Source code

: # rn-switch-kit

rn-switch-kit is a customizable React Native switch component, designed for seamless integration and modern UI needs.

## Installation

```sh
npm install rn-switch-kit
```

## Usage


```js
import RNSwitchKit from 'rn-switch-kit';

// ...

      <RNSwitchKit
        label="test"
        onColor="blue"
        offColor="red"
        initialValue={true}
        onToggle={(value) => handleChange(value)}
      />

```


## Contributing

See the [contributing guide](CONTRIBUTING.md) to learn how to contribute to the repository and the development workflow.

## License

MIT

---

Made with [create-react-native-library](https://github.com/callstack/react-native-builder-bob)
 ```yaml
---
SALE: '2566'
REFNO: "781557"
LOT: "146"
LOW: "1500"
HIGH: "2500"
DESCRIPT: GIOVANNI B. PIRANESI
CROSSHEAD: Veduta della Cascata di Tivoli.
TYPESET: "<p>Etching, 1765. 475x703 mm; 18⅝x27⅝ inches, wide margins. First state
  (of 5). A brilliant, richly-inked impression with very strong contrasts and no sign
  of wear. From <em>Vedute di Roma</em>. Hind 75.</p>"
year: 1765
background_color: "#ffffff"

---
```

________________________

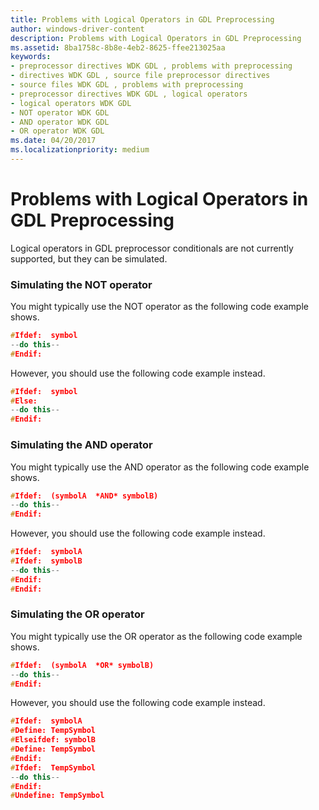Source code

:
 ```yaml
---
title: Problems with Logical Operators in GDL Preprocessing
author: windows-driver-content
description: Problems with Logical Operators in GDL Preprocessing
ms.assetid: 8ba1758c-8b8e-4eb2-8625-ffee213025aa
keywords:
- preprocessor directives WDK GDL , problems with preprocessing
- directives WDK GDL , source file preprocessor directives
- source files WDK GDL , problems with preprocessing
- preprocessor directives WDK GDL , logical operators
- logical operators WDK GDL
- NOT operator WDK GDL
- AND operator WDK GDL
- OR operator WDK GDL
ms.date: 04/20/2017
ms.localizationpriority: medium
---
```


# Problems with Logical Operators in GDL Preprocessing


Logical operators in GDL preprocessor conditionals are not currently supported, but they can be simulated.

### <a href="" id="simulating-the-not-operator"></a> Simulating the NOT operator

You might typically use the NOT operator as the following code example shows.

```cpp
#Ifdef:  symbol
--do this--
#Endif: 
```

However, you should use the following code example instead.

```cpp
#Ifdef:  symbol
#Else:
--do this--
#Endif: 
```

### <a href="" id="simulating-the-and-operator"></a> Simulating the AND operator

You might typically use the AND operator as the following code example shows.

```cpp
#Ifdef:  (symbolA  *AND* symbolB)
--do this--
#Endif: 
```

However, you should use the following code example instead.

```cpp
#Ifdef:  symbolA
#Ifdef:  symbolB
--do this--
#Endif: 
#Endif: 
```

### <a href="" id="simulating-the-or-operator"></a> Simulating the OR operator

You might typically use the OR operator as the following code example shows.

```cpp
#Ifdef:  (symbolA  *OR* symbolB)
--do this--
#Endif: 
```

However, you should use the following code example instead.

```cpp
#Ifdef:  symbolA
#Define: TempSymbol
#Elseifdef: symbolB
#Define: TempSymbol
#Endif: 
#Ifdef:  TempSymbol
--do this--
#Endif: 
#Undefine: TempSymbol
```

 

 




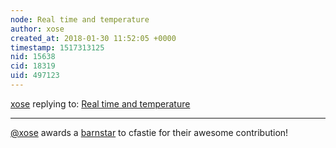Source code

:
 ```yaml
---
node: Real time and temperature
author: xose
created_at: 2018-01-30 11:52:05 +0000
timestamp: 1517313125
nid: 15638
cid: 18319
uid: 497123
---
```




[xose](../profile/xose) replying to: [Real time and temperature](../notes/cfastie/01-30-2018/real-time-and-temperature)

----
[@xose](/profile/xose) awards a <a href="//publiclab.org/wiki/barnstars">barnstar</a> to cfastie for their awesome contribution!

________________________

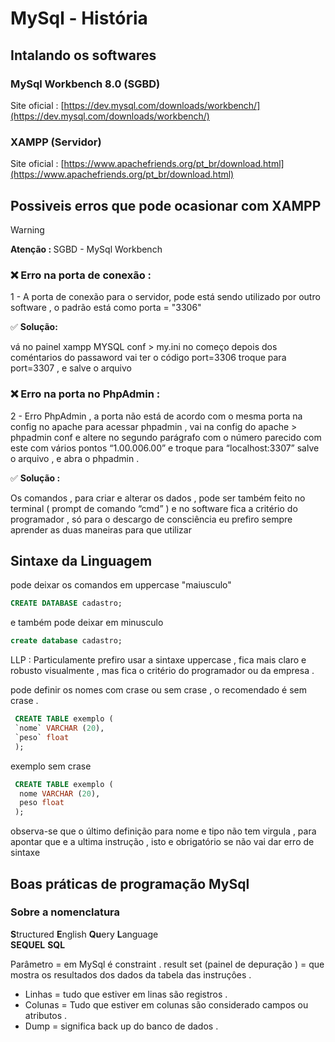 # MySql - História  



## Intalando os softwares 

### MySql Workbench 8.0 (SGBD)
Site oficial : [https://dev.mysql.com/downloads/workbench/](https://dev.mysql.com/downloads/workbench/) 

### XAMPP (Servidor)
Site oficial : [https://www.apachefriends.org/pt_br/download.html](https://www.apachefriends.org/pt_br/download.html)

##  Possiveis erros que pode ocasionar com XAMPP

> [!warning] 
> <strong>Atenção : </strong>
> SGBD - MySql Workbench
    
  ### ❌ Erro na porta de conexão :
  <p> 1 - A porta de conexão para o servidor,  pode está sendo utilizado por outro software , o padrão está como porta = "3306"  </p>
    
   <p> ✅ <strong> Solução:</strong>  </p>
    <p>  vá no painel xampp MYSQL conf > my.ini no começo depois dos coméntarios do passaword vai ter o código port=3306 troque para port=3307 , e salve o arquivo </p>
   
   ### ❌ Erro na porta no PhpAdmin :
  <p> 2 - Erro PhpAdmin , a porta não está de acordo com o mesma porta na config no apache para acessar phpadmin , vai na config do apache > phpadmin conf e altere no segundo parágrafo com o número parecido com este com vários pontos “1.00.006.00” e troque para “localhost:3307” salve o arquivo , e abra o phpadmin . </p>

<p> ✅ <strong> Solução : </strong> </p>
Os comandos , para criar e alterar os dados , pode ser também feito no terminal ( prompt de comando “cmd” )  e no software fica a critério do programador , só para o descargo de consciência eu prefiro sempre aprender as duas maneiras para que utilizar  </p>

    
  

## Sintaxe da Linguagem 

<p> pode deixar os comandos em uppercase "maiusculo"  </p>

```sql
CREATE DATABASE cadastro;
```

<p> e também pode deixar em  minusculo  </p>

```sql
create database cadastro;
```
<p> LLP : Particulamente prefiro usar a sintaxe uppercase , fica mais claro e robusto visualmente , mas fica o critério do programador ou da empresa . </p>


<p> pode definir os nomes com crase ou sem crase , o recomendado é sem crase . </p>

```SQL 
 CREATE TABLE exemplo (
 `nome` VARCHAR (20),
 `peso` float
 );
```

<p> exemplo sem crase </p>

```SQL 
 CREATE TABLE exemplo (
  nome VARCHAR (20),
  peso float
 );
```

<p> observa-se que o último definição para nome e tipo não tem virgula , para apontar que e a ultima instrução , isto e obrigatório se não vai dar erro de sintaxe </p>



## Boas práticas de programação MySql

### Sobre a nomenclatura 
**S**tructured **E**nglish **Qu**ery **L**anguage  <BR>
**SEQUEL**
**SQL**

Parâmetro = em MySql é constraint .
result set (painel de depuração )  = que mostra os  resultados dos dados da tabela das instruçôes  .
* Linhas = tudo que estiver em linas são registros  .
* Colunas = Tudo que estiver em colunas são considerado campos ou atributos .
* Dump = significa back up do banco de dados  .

________________________

--- WORK TO COMPLETE ---
The expected answer is a copy of each line in the listing above that contains "href".

--- SOLUTION BELOW ---
### <a href="" id="simulating-the-not-operator"></a> Simulating the NOT operator
### <a href="" id="simulating-the-and-operator"></a> Simulating the AND operator
### <a href="" id="simulating-the-or-operator"></a> Simulating the OR operator
[@xose](/profile/xose) awards a <a href="//publiclab.org/wiki/barnstars">barnstar</a> to cfastie for their awesome contribution!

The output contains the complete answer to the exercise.